START DATASET RECORDS

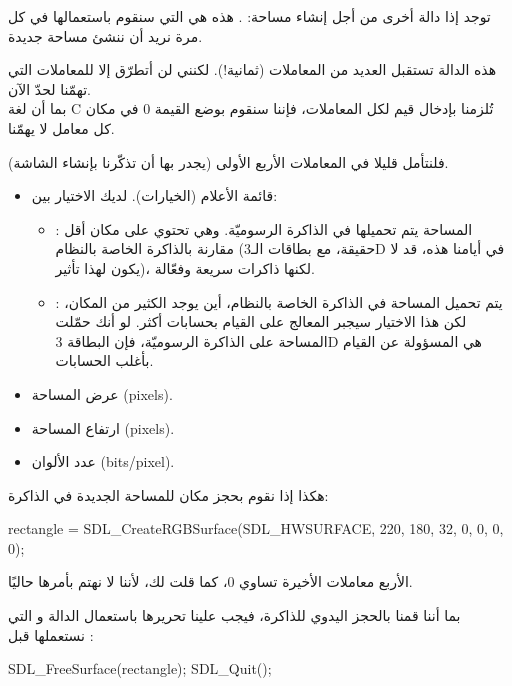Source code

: توجد إذا دالة أخرى من أجل إنشاء مساحة: 
.
هذه هي التي سنقوم باستعمالها في كل مرة نريد أن ننشئ مساحة جديدة.

هذه الدالة تستقبل العديد من المعاملات (ثمانية!). لكنني لن أتطرّق إلا للمعاملات التي تهمّنا لحدّ الآن.\\
بما أن لغة 
\textenglish{C}
تُلزمنا بإدخال قيم لكل المعاملات، فإننا سنقوم بوضع القيمة 0 في مكان كل معامل لا يهمّنا.

فلنتأمل قليلا في المعاملات الأربع الأولى (يجدر بها أن تذكّرنا بإنشاء الشاشة).

\begin{itemize}
	\item قائمة الأعلام (الخيارات). لديك الاختيار بين:
	\begin{itemize}
		\item {}:
		المساحة يتم تحميلها في الذاكرة الرسوميّة. وهي تحتوي على مكان أقل مقارنة بالذاكرة الخاصة بالنظام (حقيقة، مع بطاقات الـ\textenglish{3D}
		في أيامنا هذه، قد لا يكون لهذا تأثير)، لكنها ذاكرات سريعة وفعّالة.
		\item {}:
		يتم تحميل المساحة في الذاكرة الخاصة بالنظام، أين يوجد الكثير من المكان، لكن هذا الاختيار سيجبر المعالج على القيام بحسابات أكثر. لو أنك حمّلت المساحة على الذاكرة الرسوميّة، فإن البطاقة 
		\textenglish{3D}
		هي المسؤولة عن القيام بأغلب الحسابات.
	\end{itemize}
	\item عرض المساحة (\textenglish{pixels}).
	\item ارتفاع المساحة (\textenglish{pixels}).
	\item عدد الألوان (\textenglish{bits/pixel}).
\end{itemize}

هكذا إذا نقوم بحجز مكان للمساحة الجديدة في الذاكرة:

\begin{Csource}
rectangle = SDL_CreateRGBSurface(SDL_HWSURFACE, 220, 180, 32, 0, 0, 0, 0);
\end{Csource}

الأربع معاملات الأخيرة تساوي 0، كما قلت لك، لأننا لا نهتم بأمرها حاليًا. 

بما أننا قمنا بالحجز اليدوي للذاكرة، فيجب علينا تحريرها باستعمال الدالة 
و التي نستعملها قبل 
:

\begin{Csource}
SDL_FreeSurface(rectangle);
SDL_Quit();
\end{Csource}

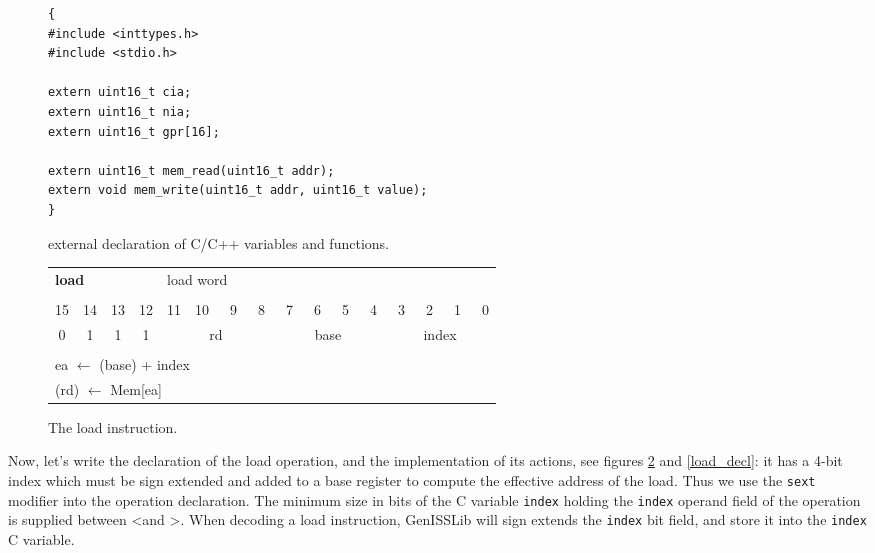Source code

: \begin{figure}[ht]
\begin{center}
\begin{verbatim}
{
#include <inttypes.h>
#include <stdio.h>

extern uint16_t cia;
extern uint16_t nia;
extern uint16_t gpr[16];

extern uint16_t mem_read(uint16_t addr);
extern void mem_write(uint16_t addr, uint16_t value);
}
\end{verbatim}
\caption{external declaration of C/C++ variables and functions.}
\label{c_decl}
\end{center}
\end{figure}

\begin{figure}[h!tb]
\begin{center}
	\begin{tabular}{cccccccccccccccc}
		\multicolumn{4}{l}{\Large{\bf{load}}} & \multicolumn{12}{l}{load word}\\
		\multicolumn{16}{c}{}\\
		15  &  14  &  13  &  12  &  11  &  10  &  ~9  & ~8  &  ~7  &  ~6  &  ~5  &  ~4  &  ~3  &  ~2  &  ~1  &  ~0 \\
		\hline
		\multicolumn{1}{|c|}{0}  & \multicolumn{1}{|c|}{1} & \multicolumn{1}{|c|}{1} & \multicolumn{1}{|c|}{1} & \multicolumn{4}{|c|}{rd} & \multicolumn{4}{|c|}{base} & \multicolumn{4}{|c|}{index}\\
		\hline
		\multicolumn{16}{c}{}\\
		\multicolumn{16}{l}{ea $\leftarrow$ (base) + index}\\
		\multicolumn{16}{l}{(rd) $\leftarrow$ Mem[ea]}\\
	\end{tabular}
\end{center}
\caption{The load instruction.}
\label{load_instr}
\end{figure}

Now, let's write the declaration of the load operation, and the implementation of its actions, see figures \ref{load_instr} and \ref{load_decl}: it has a 4-bit index which
must be sign extended and added to a base register to compute the effective address of the load.
Thus we use the \texttt{sext} modifier into the operation declaration. The minimum size in bits of the C variable \texttt{index} holding the \texttt{index} operand field of the operation is supplied between \textless and \textgreater. When decoding a load instruction, GenISSLib will sign extends the \texttt{index} bit field, and store it into the \texttt{index} C variable.

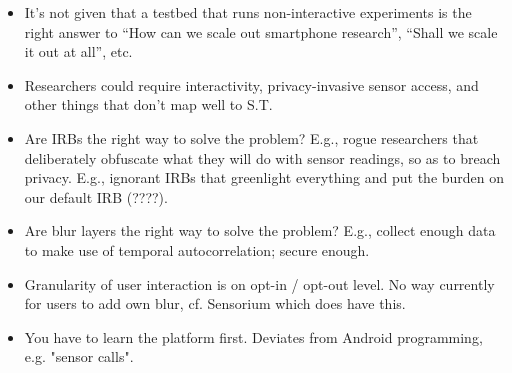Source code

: \begin{itemize}
  \item It's not given that a testbed that runs non-interactive 
experiments is the right answer to ``How can we scale out 
smartphone research'', ``Shall we scale it out at all'', etc.
  \item Researchers could require interactivity, privacy-invasive 
sensor access, and other things that don't map well to S.T.
  \item Are IRBs the right way to solve the problem? E.g., 
rogue researchers that deliberately obfuscate what they will 
do with sensor readings, so as to breach privacy. E.g., 
ignorant IRBs that greenlight everything and put the burden on 
our default IRB (????).
  \item Are blur layers the right way to solve the problem? E.g., 
collect enough data to make use of temporal autocorrelation; secure enough.
  \item Granularity of user interaction is on opt-in / opt-out 
level. No way currently for users to add own blur, cf. Sensorium 
which does have this.
  \item You have to learn the platform first. Deviates from Android programming, e.g. "sensor calls".
\end{itemize}

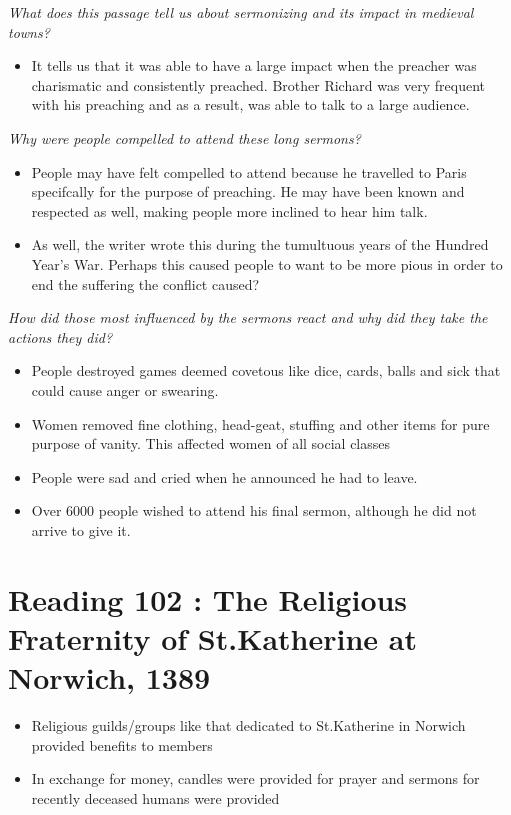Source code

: \documentclass[12pt]{article}
\begin{document}
\textit{What does this passage tell us about sermonizing and its impact in medieval towns?}
\begin{itemize}
	\item It tells us that it was able to have a large impact when the preacher was charismatic and consistently preached. Brother Richard was very frequent with his preaching and as a result, was able to talk to a large audience.
\end{itemize}
\textit{Why were people compelled to attend these long sermons?}
\begin{itemize}
	\item People may have felt compelled to attend because he travelled to Paris specifcally for the purpose of preaching. He may have been known and respected as well, making people more inclined to hear him talk.
	\item As well, the writer wrote this during the tumultuous years of the Hundred Year's War. Perhaps this caused people to want to be more pious in order to end the suffering the conflict caused?
\end{itemize}
\textit{How did those most influenced by the sermons react and why did they take the actions they did?}
\begin{itemize}
	\item People destroyed games deemed covetous like dice, cards, balls and sick that could cause anger or swearing.
	\item Women removed fine clothing, head-geat, stuffing and other items for pure purpose of vanity. This affected women of all social classes
	\item People were sad and cried when he announced he had to leave.
	\item Over 6000 people wished to attend his final sermon, although he did not arrive to give it.
\end{itemize}

\section*{Reading 102 : The Religious Fraternity of St.Katherine at Norwich, 1389}

\begin{itemize}
	\item Religious guilds/groups like that dedicated to St.Katherine in Norwich provided benefits to members
	\item In exchange for money, candles were provided for prayer and sermons for recently deceased humans were provided
\end{itemize}
\end{document}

END DATASET RECORDS

- [TASK DETAILS]
Please give the entries again word for word, without any pictures.

- [RESULT]
Source code

: توجد إذا دالة أخرى من أجل إنشاء مساحة: 
.
هذه هي التي سنقوم باستعمالها في كل مرة نريد أن ننشئ مساحة جديدة.

هذه الدالة تستقبل العديد من المعاملات (ثمانية!). لكنني لن أتطرّق إلا للمعاملات التي تهمّنا لحدّ الآن.\\
بما أن لغة 
\textenglish{C}
تُلزمنا بإدخال قيم لكل المعاملات، فإننا سنقوم بوضع القيمة 0 في مكان كل معامل لا يهمّنا.

فلنتأمل قليلا في المعاملات الأربع الأولى (يجدر بها أن تذكّرنا بإنشاء الشاشة).

\begin{itemize}
	\item قائمة الأعلام (الخيارات). لديك الاختيار بين:
	\begin{itemize}
		\item {}:
		المساحة يتم تحميلها في الذاكرة الرسوميّة. وهي تحتوي على مكان أقل مقارنة بالذاكرة الخاصة بالنظام (حقيقة، مع بطاقات الـ\textenglish{3D}
		في أيامنا هذه، قد لا يكون لهذا تأثير)، لكنها ذاكرات سريعة وفعّالة.
		\item {}:
		يتم تحميل المساحة في الذاكرة الخاصة بالنظام، أين يوجد الكثير من المكان، لكن هذا الاختيار سيجبر المعالج على القيام بحسابات أكثر. لو أنك حمّلت المساحة على الذاكرة الرسوميّة، فإن البطاقة 
		\textenglish{3D}
		هي المسؤولة عن القيام بأغلب الحسابات.
	\end{itemize}
	\item عرض المساحة (\textenglish{pixels}).
	\item ارتفاع المساحة (\textenglish{pixels}).
	\item عدد الألوان (\textenglish{bits/pixel}).
\end{itemize}

هكذا إذا نقوم بحجز مكان للمساحة الجديدة في الذاكرة:

\begin{Csource}
rectangle = SDL_CreateRGBSurface(SDL_HWSURFACE, 220, 180, 32, 0, 0, 0, 0);
\end{Csource}

الأربع معاملات الأخيرة تساوي 0، كما قلت لك، لأننا لا نهتم بأمرها حاليًا. 

بما أننا قمنا بالحجز اليدوي للذاكرة، فيجب علينا تحريرها باستعمال الدالة 
و التي نستعملها قبل 
:

\begin{Csource}
SDL_FreeSurface(rectangle);
SDL_Quit();
\end{Csource}

Source code

: \begin{figure}[ht]
\begin{center}
\begin{verbatim}
{
#include <inttypes.h>
#include <stdio.h>

extern uint16_t cia;
extern uint16_t nia;
extern uint16_t gpr[16];

extern uint16_t mem_read(uint16_t addr);
extern void mem_write(uint16_t addr, uint16_t value);
}
\end{verbatim}
\caption{external declaration of C/C++ variables and functions.}
\label{c_decl}
\end{center}
\end{figure}

\begin{figure}[h!tb]
\begin{center}
	\begin{tabular}{cccccccccccccccc}
		\multicolumn{4}{l}{\Large{\bf{load}}} & \multicolumn{12}{l}{load word}\\
		\multicolumn{16}{c}{}\\
		15  &  14  &  13  &  12  &  11  &  10  &  ~9  & ~8  &  ~7  &  ~6  &  ~5  &  ~4  &  ~3  &  ~2  &  ~1  &  ~0 \\
		\hline
		\multicolumn{1}{|c|}{0}  & \multicolumn{1}{|c|}{1} & \multicolumn{1}{|c|}{1} & \multicolumn{1}{|c|}{1} & \multicolumn{4}{|c|}{rd} & \multicolumn{4}{|c|}{base} & \multicolumn{4}{|c|}{index}\\
		\hline
		\multicolumn{16}{c}{}\\
		\multicolumn{16}{l}{ea $\leftarrow$ (base) + index}\\
		\multicolumn{16}{l}{(rd) $\leftarrow$ Mem[ea]}\\
	\end{tabular}
\end{center}
\caption{The load instruction.}
\label{load_instr}
\end{figure}

Now, let's write the declaration of the load operation, and the implementation of its actions, see figures \ref{load_instr} and \ref{load_decl}: it has a 4-bit index which
must be sign extended and added to a base register to compute the effective address of the load.
Thus we use the \texttt{sext} modifier into the operation declaration. The minimum size in bits of the C variable \texttt{index} holding the \texttt{index} operand field of the operation is supplied between \textless and \textgreater. When decoding a load instruction, GenISSLib will sign extends the \texttt{index} bit field, and store it into the \texttt{index} C variable.

Source code

: \begin{itemize}
  \item It's not given that a testbed that runs non-interactive 
experiments is the right answer to ``How can we scale out 
smartphone research'', ``Shall we scale it out at all'', etc.
  \item Researchers could require interactivity, privacy-invasive 
sensor access, and other things that don't map well to S.T.
  \item Are IRBs the right way to solve the problem? E.g., 
rogue researchers that deliberately obfuscate what they will 
do with sensor readings, so as to breach privacy. E.g., 
ignorant IRBs that greenlight everything and put the burden on 
our default IRB (????).
  \item Are blur layers the right way to solve the problem? E.g., 
collect enough data to make use of temporal autocorrelation; secure enough.
  \item Granularity of user interaction is on opt-in / opt-out 
level. No way currently for users to add own blur, cf. Sensorium 
which does have this.
  \item You have to learn the platform first. Deviates from Android programming, e.g. "sensor calls".
\end{itemize}

Source code

: \documentclass[12pt]{article}
\begin{document}
\textit{What does this passage tell us about sermonizing and its impact in medieval towns?}
\begin{itemize}
	\item It tells us that it was able to have a large impact when the preacher was charismatic and consistently preached. Brother Richard was very frequent with his preaching and as a result, was able to talk to a large audience.
\end{itemize}
\textit{Why were people compelled to attend these long sermons?}
\begin{itemize}
	\item People may have felt compelled to attend because he travelled to Paris specifcally for the purpose of preaching. He may have been known and respected as well, making people more inclined to hear him talk.
	\item As well, the writer wrote this during the tumultuous years of the Hundred Year's War. Perhaps this caused people to want to be more pious in order to end the suffering the conflict caused?
\end{itemize}
\textit{How did those most influenced by the sermons react and why did they take the actions they did?}
\begin{itemize}
	\item People destroyed games deemed covetous like dice, cards, balls and sick that could cause anger or swearing.
	\item Women removed fine clothing, head-geat, stuffing and other items for pure purpose of vanity. This affected women of all social classes
	\item People were sad and cried when he announced he had to leave.
	\item Over 6000 people wished to attend his final sermon, although he did not arrive to give it.
\end{itemize}

\section*{Reading 102 : The Religious Fraternity of St.Katherine at Norwich, 1389}

\begin{itemize}
	\item Religious guilds/groups like that dedicated to St.Katherine in Norwich provided benefits to members
	\item In exchange for money, candles were provided for prayer and sermons for recently deceased humans were provided
\end{itemize}
\end{document}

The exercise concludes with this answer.